A Technology’s Transformation

Rami Reshef discusses market barriers and fuel cell adoption


Fuel cell technology is elegant in its simplicity. An anode, a cathode, and an electrolyte allow positively charged hydrogen ions to move between the two sides of the cell, converting chemical energy into electricity. And the only bi-product is water.

Why, then, has this form of energy storage not been widely adopted? What are some of the market barriers for developers to overcome? How far away is the technology from becoming mainstream? We asked Rami Reshef, CEO of GenCell, a manufacturer of hydrogen-based fuel cell power solutions, to shed light on the subject of technology adoption. In the course of his career, Rami has closely studied technology adoption and facilitated the transformation of early technologies to mature products. We found his insights on fuel cells illuminating.  

Distributed Energy (DE): Hydrogen based fuel cell technology seems to be a hot topic at the moment, especially in the automotive market, what are your thoughts on this?

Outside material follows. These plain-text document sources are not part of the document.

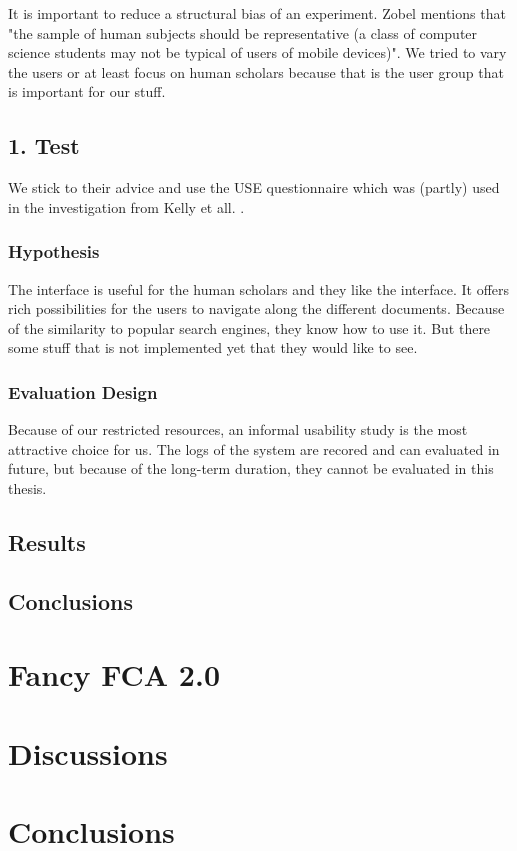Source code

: \documentclass[11pt]{report}
\begin{document}
It is important to reduce a structural bias of an experiment. Zobel \cite{Zobel2004} mentions that "the sample of human subjects should be representative (a class of computer science students may not be typical of users of mobile devices)". We tried to vary the users or at least focus on human scholars because that is the user group that is important for our stuff.


\section{1. Test}

We stick to their advice and use the USE questionnaire \cite{lund2001measuring} which was (partly) used in the investigation from Kelly et all. \cite{Kelly2008}.


\subsection{Hypothesis}

The interface is useful for the human scholars and they like the interface. It offers rich possibilities for the users to navigate along the different documents. Because of the similarity to popular search engines, they know how to use it. But there some stuff that is not implemented yet that they would like to see.

\subsection{Evaluation Design}

Because of our restricted resources, an informal usability study is the most attractive choice for us. The logs of the system are recored and can evaluated in future, but because of the long-term duration, they cannot be evaluated in this thesis.
\section{Results}

\section{Conclusions}

\chapter{Fancy FCA 2.0}

\blindtext

\chapter{Discussions}

\blindtext

\chapter{Conclusions}

\blindtext

\newpage



\end{document}
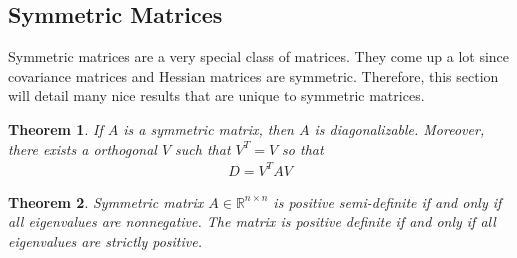 \documentclass[12pt]{article}
\numberwithin{equation}{section} %
\theoremstyle{plain}
\newtheorem{thm}{Theorem}[section]
\theoremstyle{definition}
\theoremstyle{remark}
\newcommand{\Rnn}{\mathbb{R}^{n\times n}}
\begin{document}
\subsection{Symmetric Matrices}

Symmetric matrices are a very special class of matrices. They come up a
lot since covariance matrices and Hessian matrices are symmetric.
Therefore, this section will detail many nice results that are unique to
symmetric matrices.

\begin{thm}
\label{thm:symmetric-diag}
If $A$ is a symmetric matrix, then $A$ is diagonalizable. Moreover,
there exists a orthogonal $V$ such that $V^T = V$ so that
\begin{align*}
  D = V^T A V
\end{align*}
\end{thm}

\begin{thm}
\label{thm:possemidef-eigenval}
Symmetric matrix $A\in\Rnn$ is positive semi-definite if and only if all
eigenvalues are nonnegative. The matrix is positive definite if and only
if all eigenvalues are strictly positive.
\end{thm}
\end{document}
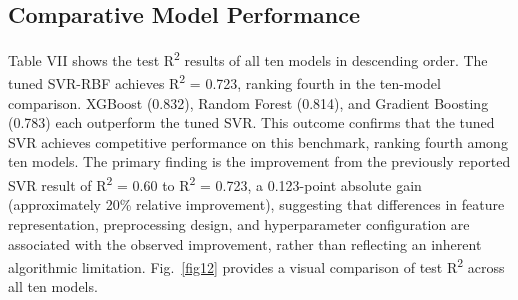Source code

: \documentclass[pdflatex,sn-mathphys-num]{sn-jnl}
\begin{document}
\subsection{Comparative Model Performance}
Table VII shows the test R\textsuperscript{2} results of all ten models in descending order. The tuned SVR-RBF achieves R\textsuperscript{2} = 0.723, ranking fourth in the ten-model comparison. XGBoost (0.832), Random Forest (0.814), and Gradient Boosting (0.783) each outperform the tuned SVR. This outcome confirms that the tuned SVR achieves competitive performance on this benchmark, ranking fourth among ten models. The primary finding is the improvement from the previously reported SVR result of R\textsuperscript{2} = 0.60 to R\textsuperscript{2} = 0.723, a 0.123-point absolute gain (approximately 20\% relative improvement), suggesting that differences in feature representation, preprocessing design, and hyperparameter configuration are associated with the observed improvement, rather than reflecting an inherent algorithmic limitation. Fig.~\ref{fig12} provides a visual comparison of test R\textsuperscript{2} across all ten models.
\end{document}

Rami Reshef (RR): It’s true that the automotive industry sees great potential in fuel cells. No doubt this is the result of growing consumer concern for the environmental effect of car emissions.

In general, transport is responsible for 12% of carbon dioxide emissions in Europe and more than 20% in the USA. As a result, governments are keen to reduce these figures, putting pressure on manufacturers to invest in fossil fuel alternative technologies. Hydrogen-based fuel cells have become one way to achieve this.

The automotive industry has certainly raised the awareness of fuel cells again, which is great, but this is not a new technology.

Fuel cells have been used in other markets, very successfully for many years now. For instance, NASA pioneered the use of Alkaline-fuel cells in its Apollo program in the 1960’s. It used fuel cells to provide critical light and heat, as well as the electricity to power other onboard equipment on each space shuttle. It chose fuel cells to achieve this as it needed extreme reliabilitybatteries were simply too heavy and they also couldn’t provide the necessary extended life.

Consequently, this proven space technology enhanced and validated the quality and resilience of fuel cells, for which would later be used for many other commercial applications.

DE: If it’s not a new technology, what’s prohibited the wider adoption of fuel cells in other markets?

RR: In the early days of fuel cell development, the promise of the technology was huge and many businesses were attracted to its many benefits. However, as scientists tried to commercialize the technology, issues with scalability and manufacturability became apparent.

As a result, early adopters didn’t receive the promised benefits and this tarnished the reputation of fuel cells as a viable alternative power. But as with most technology introductions, this same technology has since been redesigned, refined, and the early issues resolvednow enabling fuel cells to compete with more conventional technologies such as diesel generators.

Fuel cell manufacturers such as ourselves are now enjoying significant success with this technology in several markets. But from a reputation perspective, we are all rebuilding market confidence in the technology, utilizing important proof points and customer endorsements to validate its success.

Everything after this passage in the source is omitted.